18歳で侯爵家の長男・松平康愛と結婚。久美子は「結婚式で十二単(ひとえ)を着たのですが、
はかまの丈が短く、その中に蚊が入ってきて、かゆくてたまりませんでした」と裏話も。
夫は海軍少尉として出征。自身は空襲時、疎開先の八王子で火の粉が飛ぶ中、バケツを持って
屋根に上がった。「戦争中は大変でした」。
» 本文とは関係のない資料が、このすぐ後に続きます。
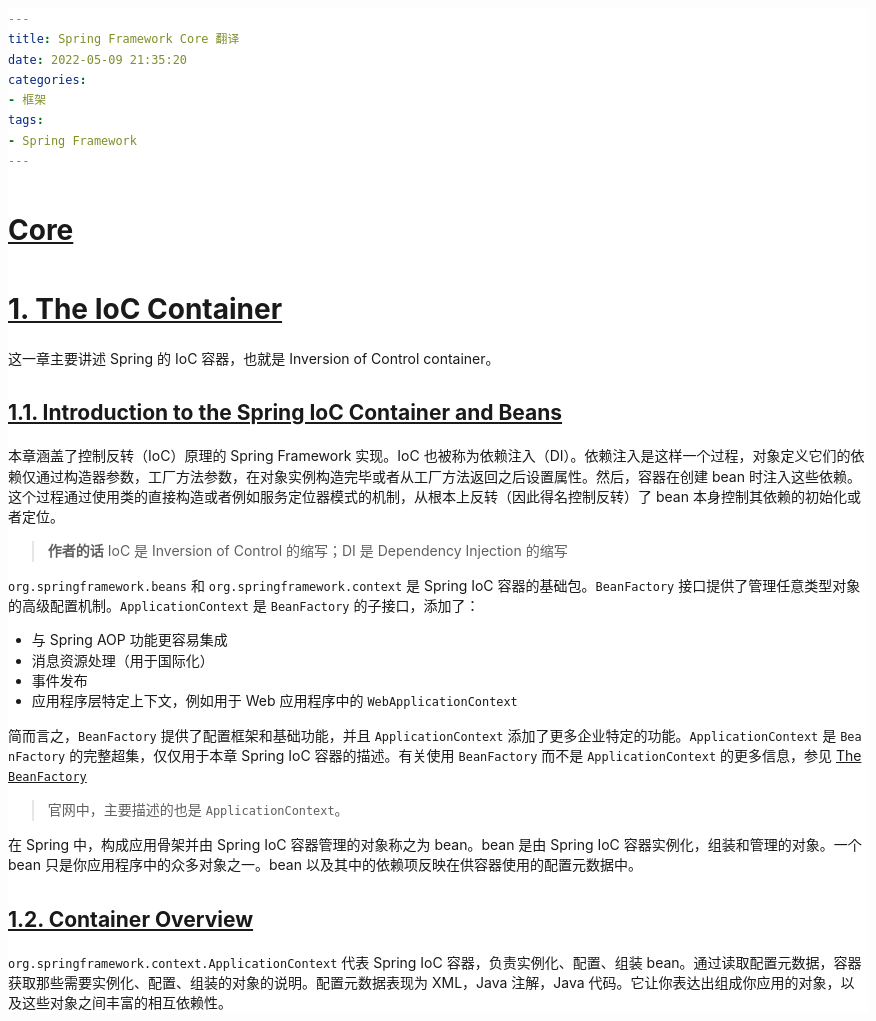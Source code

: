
 ```yaml
---
title: Spring Framework Core 翻译
date: 2022-05-09 21:35:20
categories:
- 框架
tags:
- Spring Framework
---
```

# [Core](https://docs.spring.io/spring-framework/docs/5.2.17.RELEASE/spring-framework-reference/core.html#spring-core)
# [1. The IoC Container](https://docs.spring.io/spring-framework/docs/5.2.17.RELEASE/spring-framework-reference/core.html#beans)
这一章主要讲述 Spring 的 IoC 容器，也就是 Inversion of Control container。

## [1.1. Introduction to the Spring IoC Container and Beans](https://docs.spring.io/spring-framework/docs/5.2.17.RELEASE/spring-framework-reference/core.html#beans-introduction)
本章涵盖了控制反转（IoC）原理的 Spring Framework 实现。IoC 也被称为依赖注入（DI）。依赖注入是这样一个过程，对象定义它们的依赖仅通过构造器参数，工厂方法参数，在对象实例构造完毕或者从工厂方法返回之后设置属性。然后，容器在创建 bean 时注入这些依赖。这个过程通过使用类的直接构造或者例如服务定位器模式的机制，从根本上反转（因此得名控制反转）了 bean 本身控制其依赖的初始化或者定位。

> **作者的话** IoC 是 Inversion of Control 的缩写；DI 是 Dependency Injection 的缩写

`org.springframework.beans` 和 `org.springframework.context` 是 Spring IoC 容器的基础包。`BeanFactory` 接口提供了管理任意类型对象的高级配置机制。`ApplicationContext` 是 `BeanFactory` 的子接口，添加了：

- 与 Spring AOP 功能更容易集成
- 消息资源处理（用于国际化）
- 事件发布
- 应用程序层特定上下文，例如用于 Web 应用程序中的 `WebApplicationContext`

简而言之，`BeanFactory` 提供了配置框架和基础功能，并且 `ApplicationContext` 添加了更多企业特定的功能。`ApplicationContext` 是 `BeanFactory` 的完整超集，仅仅用于本章 Spring IoC 容器的描述。有关使用 `BeanFactory` 而不是 `ApplicationContext` 的更多信息，参见 [The `BeanFactory`](https://docs.spring.io/spring-framework/docs/5.2.17.RELEASE/spring-framework-reference/core.html#beans-beanfactory)

> 官网中，主要描述的也是 `ApplicationContext`。

在 Spring 中，构成应用骨架并由 Spring IoC 容器管理的对象称之为 bean。bean 是由 Spring IoC 容器实例化，组装和管理的对象。一个 bean 只是你应用程序中的众多对象之一。bean 以及其中的依赖项反映在供容器使用的配置元数据中。

## [1.2. Container Overview](https://docs.spring.io/spring-framework/docs/5.2.17.RELEASE/spring-framework-reference/core.html#beans-basics)
`org.springframework.context.ApplicationContext` 代表 Spring IoC 容器，负责实例化、配置、组装 bean。通过读取配置元数据，容器获取那些需要实例化、配置、组装的对象的说明。配置元数据表现为 XML，Java 注解，Java 代码。它让你表达出组成你应用的对象，以及这些对象之间丰富的相互依赖性。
敗戦の玉音放送を聞きながら、「ほっとしました」と実感したが、
翌年、夫の戦死が確認された。

 戦後、華族制度は廃止され、戦火を免れた「第六天」は国に物納された。
47年、亡夫と成城高校アイスホッケー部で仲間だった医師の井手次郎と再婚。
徳川家のお姫様は病院の仕事で多忙となる。

「泌尿器科の患者さんも多く、包茎だ、パイプカットだという言葉も平気になったのですから、人は変わるものです」。
50年生まれの長男・井手純は「特殊な所に生まれても、庶民の生活に飛び込んで慣れも早かったところが、
おふくろの気性というか、今でもこうして生きていられるということなんじゃないかと思いますね」と順応性を指摘する。